Atomic Charge is a seeding-only BitTorrent client.
The torrent protocol is designed to negotiate peers for file transfer (via trackers or DHT) dynamically. This guarantees a fair distribution of the pieces among all peers. Atomic Charge sends to a single peer exclusively.
Say you have downloaded a file from a torrent and want a friend of yours to receive it too. Instead of initiating a direct connection to your friend you can augment her torrent download -- and hers only. Thereby she will fetch the file from your uplink and the swarm. All you need for this to work is a common torrent file, its finished files, your friend's IP and her listening port.
Example:
You download
beach_party.torrent
, containingbeachparty.avi
.Your friend expresses interest in the file.
Your friend connects to the torrent, downloading the file with the same speed as you did.
Your friend tells you his torrent client is listening on the default port, 6881, from his IP 10.11.12.13.
You start charging your friend:
./atomic_charge.py beach_party.torrent beachparty.avi 10.11.12.13 6881
Your friend receives the file much faster. Yay!

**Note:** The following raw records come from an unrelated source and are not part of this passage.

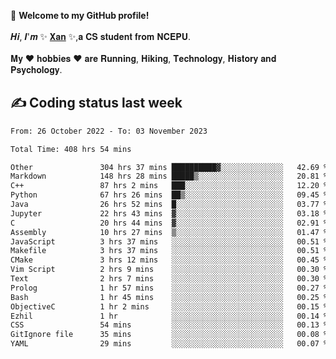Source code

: 🎉 **Welcome to my GitHub profile!**</br></br>
𝑯𝒊, 𝑰'𝒎 ✨ [𝐗𝐚𝐧](https://xancoding.cn/) ✨,𝐚 𝐂𝐒 𝐬𝐭𝐮𝐝𝐞𝐧𝐭 𝐟𝐫𝐨𝐦 𝐍𝐂𝐄𝐏𝐔.</br></br>
𝐌𝐲 ❤ 𝐡𝐨𝐛𝐛𝐢𝐞𝐬 ❤ 𝐚𝐫𝐞 𝐑𝐮𝐧𝐧𝐢𝐧𝐠, 𝐇𝐢𝐤𝐢𝐧𝐠, 𝐓𝐞𝐜𝐡𝐧𝐨𝐥𝐨𝐠𝐲, 𝐇𝐢𝐬𝐭𝐨𝐫𝐲 𝐚𝐧𝐝 𝐏𝐬𝐲𝐜𝐡𝐨𝐥𝐨𝐠𝐲.

## ✍️ Coding status last week
<!--START_SECTION:waka-->

```txt
From: 26 October 2022 - To: 03 November 2023

Total Time: 408 hrs 54 mins

Other               304 hrs 37 mins ██████████▓░░░░░░░░░░░░░░   42.69 %
Markdown            148 hrs 28 mins █████▒░░░░░░░░░░░░░░░░░░░   20.81 %
C++                 87 hrs 2 mins   ███░░░░░░░░░░░░░░░░░░░░░░   12.20 %
Python              67 hrs 26 mins  ██▒░░░░░░░░░░░░░░░░░░░░░░   09.45 %
Java                26 hrs 52 mins  █░░░░░░░░░░░░░░░░░░░░░░░░   03.77 %
Jupyter             22 hrs 43 mins  ▓░░░░░░░░░░░░░░░░░░░░░░░░   03.18 %
C                   20 hrs 44 mins  ▓░░░░░░░░░░░░░░░░░░░░░░░░   02.91 %
Assembly            10 hrs 27 mins  ▒░░░░░░░░░░░░░░░░░░░░░░░░   01.47 %
JavaScript          3 hrs 37 mins   ░░░░░░░░░░░░░░░░░░░░░░░░░   00.51 %
Makefile            3 hrs 37 mins   ░░░░░░░░░░░░░░░░░░░░░░░░░   00.51 %
CMake               3 hrs 12 mins   ░░░░░░░░░░░░░░░░░░░░░░░░░   00.45 %
Vim Script          2 hrs 9 mins    ░░░░░░░░░░░░░░░░░░░░░░░░░   00.30 %
Text                2 hrs 7 mins    ░░░░░░░░░░░░░░░░░░░░░░░░░   00.30 %
Prolog              1 hr 57 mins    ░░░░░░░░░░░░░░░░░░░░░░░░░   00.27 %
Bash                1 hr 45 mins    ░░░░░░░░░░░░░░░░░░░░░░░░░   00.25 %
ObjectiveC          1 hr 2 mins     ░░░░░░░░░░░░░░░░░░░░░░░░░   00.15 %
Ezhil               1 hr            ░░░░░░░░░░░░░░░░░░░░░░░░░   00.14 %
CSS                 54 mins         ░░░░░░░░░░░░░░░░░░░░░░░░░   00.13 %
GitIgnore file      35 mins         ░░░░░░░░░░░░░░░░░░░░░░░░░   00.08 %
YAML                29 mins         ░░░░░░░░░░░░░░░░░░░░░░░░░   00.07 %
```

<!--END_SECTION:waka-->


<!-- ## 📈 My GitHub Stats
<p align="center">
    <img height="137px" src="https://github-readme-stats.vercel.app/api?username=Xancoding&hide_title=true&hide_border=true&show_icons=trueline_height=21&text_color=000&icon_color=000&bg_color=0,ea6161,ffc64d,fffc4d,52fa5a&theme=graywhite" /> 
    <img src="https://github-readme-stats.vercel.app/api/top-langs/?username=Xancoding&hide_title=true&hide_border=true&layout=compact&langs_count=6&text_color=000&icon_color=fff&bg_color=0,52fa5a,4dfcff,c64dff&theme=graywhite" /> 
</p> -->

<!-- ## 🔥 My GitHub activities of last 31 days.
<div align="center"> <img src="https://activity-graph.herokuapp.com/graph?username=XanCoding&theme=xcode" /> </div> -->

<!-- <p align="center"> 
  Visitor count<br/>
  <img src="https://profile-counter.glitch.me/xancoding/count.svg" />
</p> -->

The unfair game resulting from this behaviour stems directly from a flaw in the torrent protocol: peers announce their download status to other peers in a private connection. The swarm does not necessarily receive full, let alone consistent, data; clients accept pieces (parts of a file) from any interesting peer. The peer to peer nature of the torrent protocol allows you to communicate with a single peer only if you chose so.